____ Data extracts

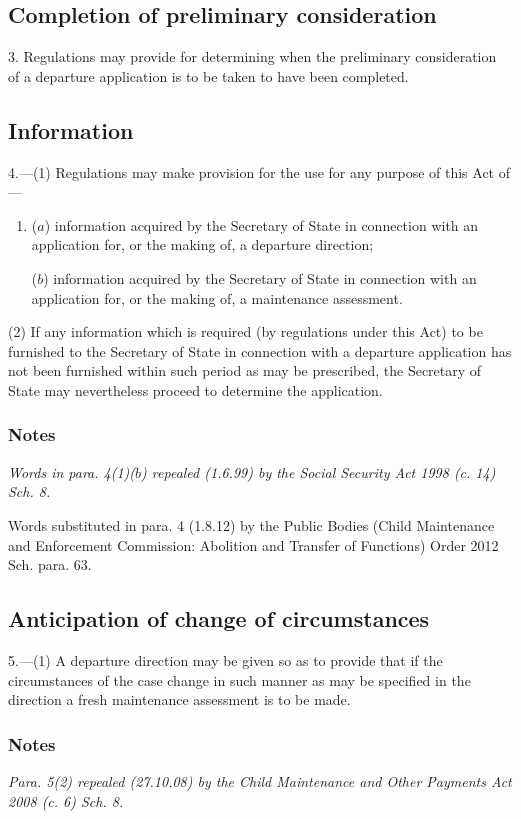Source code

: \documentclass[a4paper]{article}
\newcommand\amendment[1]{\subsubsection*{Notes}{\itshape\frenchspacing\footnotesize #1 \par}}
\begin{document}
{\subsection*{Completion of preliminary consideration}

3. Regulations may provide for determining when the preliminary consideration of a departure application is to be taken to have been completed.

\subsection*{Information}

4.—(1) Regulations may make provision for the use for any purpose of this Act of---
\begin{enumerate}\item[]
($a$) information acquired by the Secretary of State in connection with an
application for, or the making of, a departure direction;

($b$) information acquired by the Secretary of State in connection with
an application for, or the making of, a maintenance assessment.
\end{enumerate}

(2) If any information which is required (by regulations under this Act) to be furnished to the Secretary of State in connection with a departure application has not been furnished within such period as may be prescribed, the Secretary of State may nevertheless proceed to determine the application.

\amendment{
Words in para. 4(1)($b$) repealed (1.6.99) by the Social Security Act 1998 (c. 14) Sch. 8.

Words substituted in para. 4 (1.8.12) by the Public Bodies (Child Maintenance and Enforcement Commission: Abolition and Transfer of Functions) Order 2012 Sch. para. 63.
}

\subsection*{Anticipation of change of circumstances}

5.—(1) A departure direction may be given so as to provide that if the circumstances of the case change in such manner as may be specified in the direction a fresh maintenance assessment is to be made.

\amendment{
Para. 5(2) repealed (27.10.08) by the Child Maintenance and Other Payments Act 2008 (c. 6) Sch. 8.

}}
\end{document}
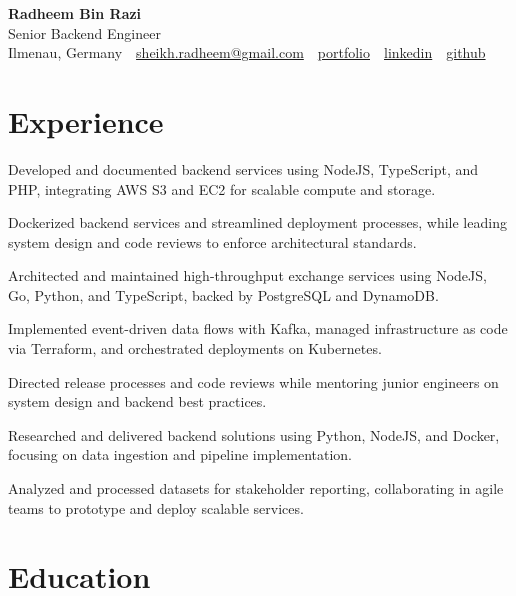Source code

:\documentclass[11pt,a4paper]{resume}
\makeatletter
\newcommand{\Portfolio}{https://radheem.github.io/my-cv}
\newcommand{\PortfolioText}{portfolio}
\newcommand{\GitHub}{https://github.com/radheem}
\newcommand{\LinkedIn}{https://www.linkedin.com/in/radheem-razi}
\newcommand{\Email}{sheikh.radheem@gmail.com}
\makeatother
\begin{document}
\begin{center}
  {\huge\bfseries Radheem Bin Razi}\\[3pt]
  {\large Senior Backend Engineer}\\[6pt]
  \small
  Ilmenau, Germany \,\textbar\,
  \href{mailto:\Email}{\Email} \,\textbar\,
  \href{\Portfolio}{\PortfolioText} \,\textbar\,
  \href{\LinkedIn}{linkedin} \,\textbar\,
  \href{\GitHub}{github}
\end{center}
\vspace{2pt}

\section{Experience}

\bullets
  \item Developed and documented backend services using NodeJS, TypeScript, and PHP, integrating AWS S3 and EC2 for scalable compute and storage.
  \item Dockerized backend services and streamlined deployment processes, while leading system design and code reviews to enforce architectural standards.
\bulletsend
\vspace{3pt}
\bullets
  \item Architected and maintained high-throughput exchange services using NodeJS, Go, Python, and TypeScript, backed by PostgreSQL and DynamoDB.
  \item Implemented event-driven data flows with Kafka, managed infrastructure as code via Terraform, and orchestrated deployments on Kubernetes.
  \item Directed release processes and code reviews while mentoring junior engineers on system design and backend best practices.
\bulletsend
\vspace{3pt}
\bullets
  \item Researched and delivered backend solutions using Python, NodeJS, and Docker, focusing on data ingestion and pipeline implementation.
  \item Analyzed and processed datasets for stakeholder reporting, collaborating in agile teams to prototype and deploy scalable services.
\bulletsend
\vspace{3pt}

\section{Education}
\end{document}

________

> [Task description]: Output all lines above precisely. Pictures are to be left out.

> [Exercise output]:
Source code

: \documentclass[a4paper]{article}
\newcommand\amendment[1]{\subsubsection*{Notes}{\itshape\frenchspacing\footnotesize #1 \par}}
\begin{document}
{\subsection*{Completion of preliminary consideration}

3. Regulations may provide for determining when the preliminary consideration of a departure application is to be taken to have been completed.

\subsection*{Information}

4.—(1) Regulations may make provision for the use for any purpose of this Act of---
\begin{enumerate}\item[]
($a$) information acquired by the Secretary of State in connection with an
application for, or the making of, a departure direction;

($b$) information acquired by the Secretary of State in connection with
an application for, or the making of, a maintenance assessment.
\end{enumerate}

(2) If any information which is required (by regulations under this Act) to be furnished to the Secretary of State in connection with a departure application has not been furnished within such period as may be prescribed, the Secretary of State may nevertheless proceed to determine the application.

\amendment{
Words in para. 4(1)($b$) repealed (1.6.99) by the Social Security Act 1998 (c. 14) Sch. 8.

Words substituted in para. 4 (1.8.12) by the Public Bodies (Child Maintenance and Enforcement Commission: Abolition and Transfer of Functions) Order 2012 Sch. para. 63.
}

\subsection*{Anticipation of change of circumstances}

5.—(1) A departure direction may be given so as to provide that if the circumstances of the case change in such manner as may be specified in the direction a fresh maintenance assessment is to be made.

\amendment{
Para. 5(2) repealed (27.10.08) by the Child Maintenance and Other Payments Act 2008 (c. 6) Sch. 8.

}}
\end{document}
Source code

:\documentclass[11pt,a4paper]{resume}
\makeatletter
\newcommand{\Portfolio}{https://radheem.github.io/my-cv}
\newcommand{\PortfolioText}{portfolio}
\newcommand{\GitHub}{https://github.com/radheem}
\newcommand{\LinkedIn}{https://www.linkedin.com/in/radheem-razi}
\newcommand{\Email}{sheikh.radheem@gmail.com}
\makeatother
\begin{document}
\begin{center}
  {\huge\bfseries Radheem Bin Razi}\\[3pt]
  {\large Senior Backend Engineer}\\[6pt]
  \small
  Ilmenau, Germany \,\textbar\,
  \href{mailto:\Email}{\Email} \,\textbar\,
  \href{\Portfolio}{\PortfolioText} \,\textbar\,
  \href{\LinkedIn}{linkedin} \,\textbar\,
  \href{\GitHub}{github}
\end{center}
\vspace{2pt}

\section{Experience}

\bullets
  \item Developed and documented backend services using NodeJS, TypeScript, and PHP, integrating AWS S3 and EC2 for scalable compute and storage.
  \item Dockerized backend services and streamlined deployment processes, while leading system design and code reviews to enforce architectural standards.
\bulletsend
\vspace{3pt}
\bullets
  \item Architected and maintained high-throughput exchange services using NodeJS, Go, Python, and TypeScript, backed by PostgreSQL and DynamoDB.
  \item Implemented event-driven data flows with Kafka, managed infrastructure as code via Terraform, and orchestrated deployments on Kubernetes.
  \item Directed release processes and code reviews while mentoring junior engineers on system design and backend best practices.
\bulletsend
\vspace{3pt}
\bullets
  \item Researched and delivered backend solutions using Python, NodeJS, and Docker, focusing on data ingestion and pipeline implementation.
  \item Analyzed and processed datasets for stakeholder reporting, collaborating in agile teams to prototype and deploy scalable services.
\bulletsend
\vspace{3pt}

\section{Education}
\end{document}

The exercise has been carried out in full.